After a spectacular and yet unexpected 2019, the next year, on the other hand, looks much more complicated. There are many different factors that can weigh on upcoming market conditions.
Coronovirus
Since the Chinese government put the city of Wuhan on lockdown in early January, the Dow has fallen over 1,000 points. There have been 9,809 confirmed cases that have resulted in 213 deaths so far.1 Even though the Chinese government has learned from its bout with SARS several years ago and has taken the appropriate steps to contain this outbreak in the short-term, we are still in the dark about how dangerous this disease will be in the long-term. In regards to its affect on the market, the recent selloff may have less to do with this virus than other factors and it is very possible that we are experiencing a general correction as opposed to a long-term selloff.
Davos and Bond Yields
After years of political posturing, Brexit finally happened. As of January 31, 2020, the UK is no longer a part of the European Union. How both entities will fare after this is unknown, but there was an even more pressing matter than Brexit that was prominently discussed at the economic conference in Davos, Switzerland this year: Interest Rates. For some time now, several European countries have been issuing their sovereign bonds at negative interest rates. President Trump even discussed emulating that situation here in the United States, arguing that our interest rates put the American economy at a comparative disadvantage economically.
But the downward pressure on interest rates means that banks make less money, and the downward pressure on bond yields means that more fixed-income investors are either forced into equities or resigned to staying in cash. Either way, this is an experiment in the making, as JP Morgan Chief, Jamie Dimon, mentioned and there is a historical precedent of the propensity of a credit bubble due to the incredibly cheap cost of capital.2
At the moment, the silver lining to low interest rates is that many investors are being forced into the market, and so long as interest rates are as low as they are, certainly dividend-yielding stocks should fare favorably.
Parabolic Returns
There are concerns though, especially in the tech sector. The five largest tech companies now comprise 17.5% of the entire S&P 500.3 Certain equities, for example, have increased 5-fold within the last 6 months, all while boasting meager net earnings. We have seen these types of valuations before and there is usually a return, albeit painful, to normalcy.

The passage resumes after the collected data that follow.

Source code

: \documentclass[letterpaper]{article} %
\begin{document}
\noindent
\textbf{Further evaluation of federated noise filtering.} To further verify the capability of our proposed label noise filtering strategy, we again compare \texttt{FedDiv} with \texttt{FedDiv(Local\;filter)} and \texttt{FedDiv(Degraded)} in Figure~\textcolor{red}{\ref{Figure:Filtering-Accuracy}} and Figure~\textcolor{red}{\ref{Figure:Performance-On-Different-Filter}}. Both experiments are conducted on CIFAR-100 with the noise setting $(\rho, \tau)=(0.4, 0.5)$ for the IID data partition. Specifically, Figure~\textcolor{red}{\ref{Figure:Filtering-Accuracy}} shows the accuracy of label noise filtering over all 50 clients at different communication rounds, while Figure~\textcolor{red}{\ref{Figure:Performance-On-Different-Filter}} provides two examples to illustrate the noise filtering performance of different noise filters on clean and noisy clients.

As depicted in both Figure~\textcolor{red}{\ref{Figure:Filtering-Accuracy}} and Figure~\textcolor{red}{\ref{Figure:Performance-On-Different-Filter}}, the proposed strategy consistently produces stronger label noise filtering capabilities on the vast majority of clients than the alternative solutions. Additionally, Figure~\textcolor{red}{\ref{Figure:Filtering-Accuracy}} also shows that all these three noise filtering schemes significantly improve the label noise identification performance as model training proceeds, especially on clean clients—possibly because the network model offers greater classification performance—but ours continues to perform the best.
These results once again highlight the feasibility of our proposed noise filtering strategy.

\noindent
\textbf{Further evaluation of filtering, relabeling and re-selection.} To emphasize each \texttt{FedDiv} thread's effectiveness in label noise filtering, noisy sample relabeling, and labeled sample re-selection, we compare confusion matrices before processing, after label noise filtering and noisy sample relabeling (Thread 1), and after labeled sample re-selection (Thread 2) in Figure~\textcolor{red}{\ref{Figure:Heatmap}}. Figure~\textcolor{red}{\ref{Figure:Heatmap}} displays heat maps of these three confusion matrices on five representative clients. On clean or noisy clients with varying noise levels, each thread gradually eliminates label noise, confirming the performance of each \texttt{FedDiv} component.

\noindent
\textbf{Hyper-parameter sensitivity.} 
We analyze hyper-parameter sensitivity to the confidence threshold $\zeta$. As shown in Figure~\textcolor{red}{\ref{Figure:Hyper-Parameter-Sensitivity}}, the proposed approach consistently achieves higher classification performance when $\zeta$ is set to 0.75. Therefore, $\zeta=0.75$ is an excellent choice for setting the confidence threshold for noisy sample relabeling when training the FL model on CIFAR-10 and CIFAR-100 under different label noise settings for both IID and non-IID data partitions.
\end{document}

That is not to say that the following year may not end up being a good one – election years normally are. Since 1952, the Dow has climbed 10.1% on average during an election year when a sitting president runs for re-election.4 But there is certainly the possibility of a correction (we may be in one right now), and should a threat of an asset bubble rear is head, then we could fall quickly into a recession. As always, we will keep you posted as developments ensue.
All Eyes on the Democratic Nominee
Within the next several months, we will find out who the Democratic Nominee will be. There is no doubt that certain potential nominees would likely impact what occurs in the stock market and many of you will see subsequent protective measures to your portfolios should they occur. With that said, if the market is reflective of the voice of the people, then it has assumed a re-election the current administration. Stay tuned for updates in this area.
Key Dates and Statistics for 2020
Tax Filing Deadline: April 15th, 2020
(Several aspects of the Tax Cuts and Jobs Act were re-activated that includes medical and educational deductions. Here are the details.)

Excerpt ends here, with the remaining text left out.